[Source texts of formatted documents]
^^^^
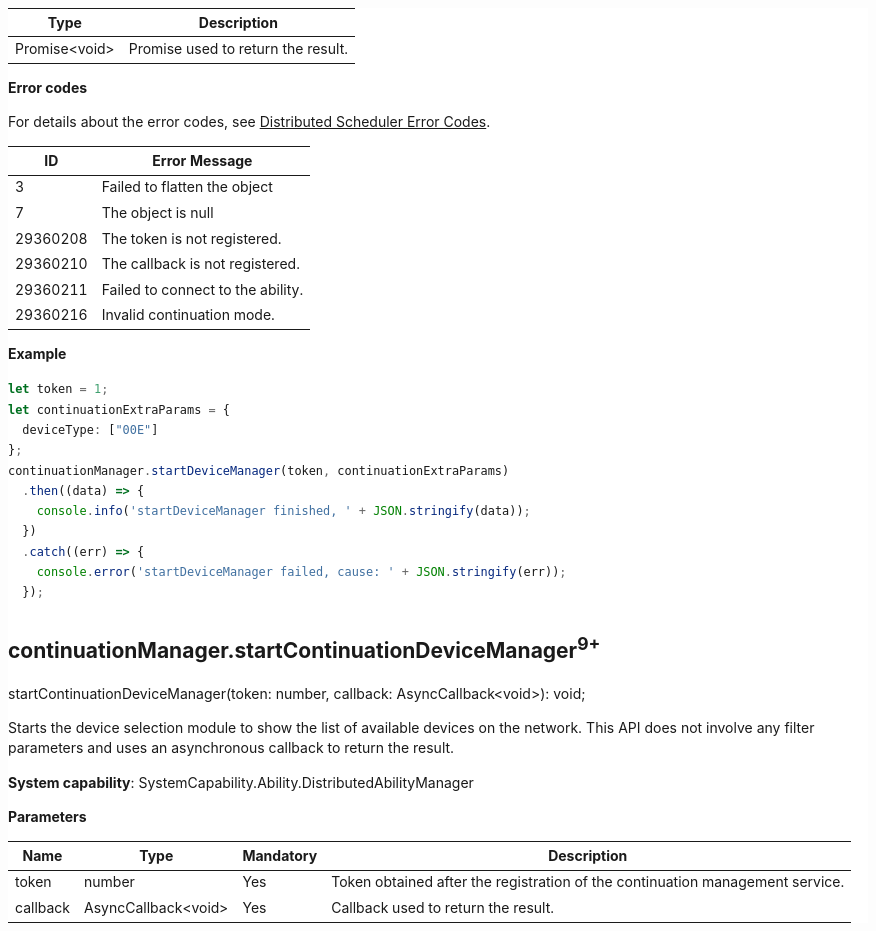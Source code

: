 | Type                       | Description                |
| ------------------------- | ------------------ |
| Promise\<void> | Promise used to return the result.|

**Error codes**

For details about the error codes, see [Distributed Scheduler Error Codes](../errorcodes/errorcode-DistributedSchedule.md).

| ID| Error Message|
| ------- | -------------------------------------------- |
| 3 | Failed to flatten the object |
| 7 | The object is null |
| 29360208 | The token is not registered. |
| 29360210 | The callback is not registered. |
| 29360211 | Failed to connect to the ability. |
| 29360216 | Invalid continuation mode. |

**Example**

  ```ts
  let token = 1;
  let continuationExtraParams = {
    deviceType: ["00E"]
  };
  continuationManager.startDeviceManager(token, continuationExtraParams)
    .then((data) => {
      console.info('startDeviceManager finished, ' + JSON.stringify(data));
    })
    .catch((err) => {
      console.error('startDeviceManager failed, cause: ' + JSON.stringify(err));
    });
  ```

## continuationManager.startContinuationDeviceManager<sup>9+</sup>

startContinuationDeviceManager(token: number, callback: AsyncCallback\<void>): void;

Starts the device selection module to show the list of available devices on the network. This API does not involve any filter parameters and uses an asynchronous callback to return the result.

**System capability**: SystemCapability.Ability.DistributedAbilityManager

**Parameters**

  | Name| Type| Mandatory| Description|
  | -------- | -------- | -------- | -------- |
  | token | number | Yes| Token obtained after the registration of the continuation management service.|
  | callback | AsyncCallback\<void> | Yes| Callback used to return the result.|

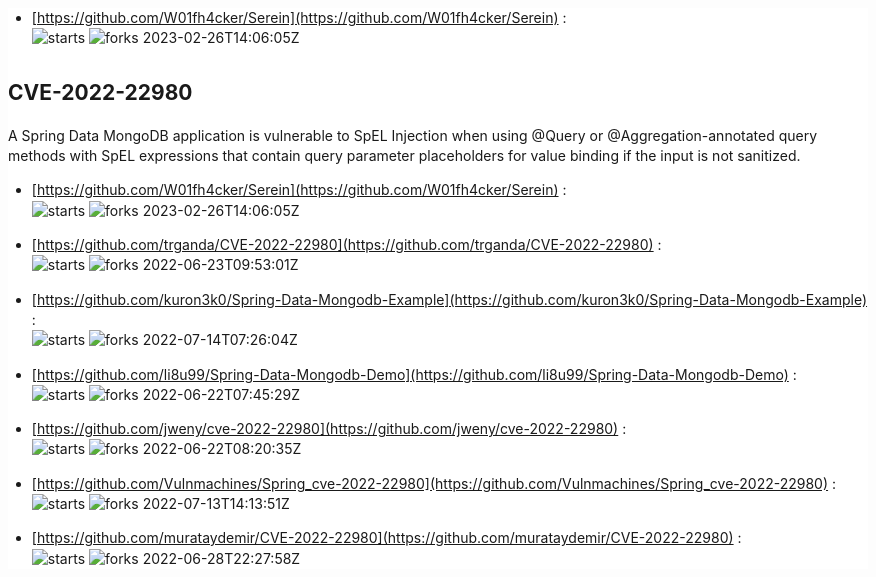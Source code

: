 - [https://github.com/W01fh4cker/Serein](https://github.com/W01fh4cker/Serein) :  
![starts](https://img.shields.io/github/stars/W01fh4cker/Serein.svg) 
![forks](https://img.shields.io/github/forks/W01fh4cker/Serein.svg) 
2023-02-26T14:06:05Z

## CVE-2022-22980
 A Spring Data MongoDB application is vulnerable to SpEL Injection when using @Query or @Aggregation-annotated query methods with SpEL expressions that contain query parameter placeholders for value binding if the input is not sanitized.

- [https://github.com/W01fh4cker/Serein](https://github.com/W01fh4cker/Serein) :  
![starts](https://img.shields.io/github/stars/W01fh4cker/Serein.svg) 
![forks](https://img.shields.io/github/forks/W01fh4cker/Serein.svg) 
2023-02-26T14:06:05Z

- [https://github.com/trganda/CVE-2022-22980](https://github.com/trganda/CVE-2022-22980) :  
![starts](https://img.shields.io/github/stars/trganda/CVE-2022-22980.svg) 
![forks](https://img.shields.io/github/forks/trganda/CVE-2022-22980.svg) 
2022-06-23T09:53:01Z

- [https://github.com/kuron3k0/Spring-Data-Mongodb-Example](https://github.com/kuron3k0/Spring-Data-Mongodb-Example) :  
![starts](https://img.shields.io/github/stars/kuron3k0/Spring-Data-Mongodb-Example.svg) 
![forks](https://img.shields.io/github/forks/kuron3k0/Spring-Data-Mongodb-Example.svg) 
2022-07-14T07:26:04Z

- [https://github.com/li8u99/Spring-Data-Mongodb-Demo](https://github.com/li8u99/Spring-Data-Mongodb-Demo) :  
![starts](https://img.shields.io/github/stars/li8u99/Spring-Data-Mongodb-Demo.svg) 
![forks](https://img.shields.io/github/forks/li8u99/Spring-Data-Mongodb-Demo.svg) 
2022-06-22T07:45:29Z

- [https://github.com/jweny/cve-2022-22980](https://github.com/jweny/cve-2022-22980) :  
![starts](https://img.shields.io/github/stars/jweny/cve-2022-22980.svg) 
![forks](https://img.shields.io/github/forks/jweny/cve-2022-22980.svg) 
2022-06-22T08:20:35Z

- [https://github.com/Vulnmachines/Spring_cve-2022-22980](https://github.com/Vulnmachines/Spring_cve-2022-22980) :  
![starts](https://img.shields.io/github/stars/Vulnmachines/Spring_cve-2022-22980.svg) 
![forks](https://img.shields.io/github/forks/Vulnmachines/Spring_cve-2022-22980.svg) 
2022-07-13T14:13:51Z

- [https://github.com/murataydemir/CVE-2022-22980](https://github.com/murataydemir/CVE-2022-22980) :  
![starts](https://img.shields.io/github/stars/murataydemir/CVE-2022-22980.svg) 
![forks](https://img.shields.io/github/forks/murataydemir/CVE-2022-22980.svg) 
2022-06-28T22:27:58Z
^^^^
■ EXERCISE BRIEF:
Exactly how many lines in the records contain the string "console"? Give that number alone.

■ RESULT:
2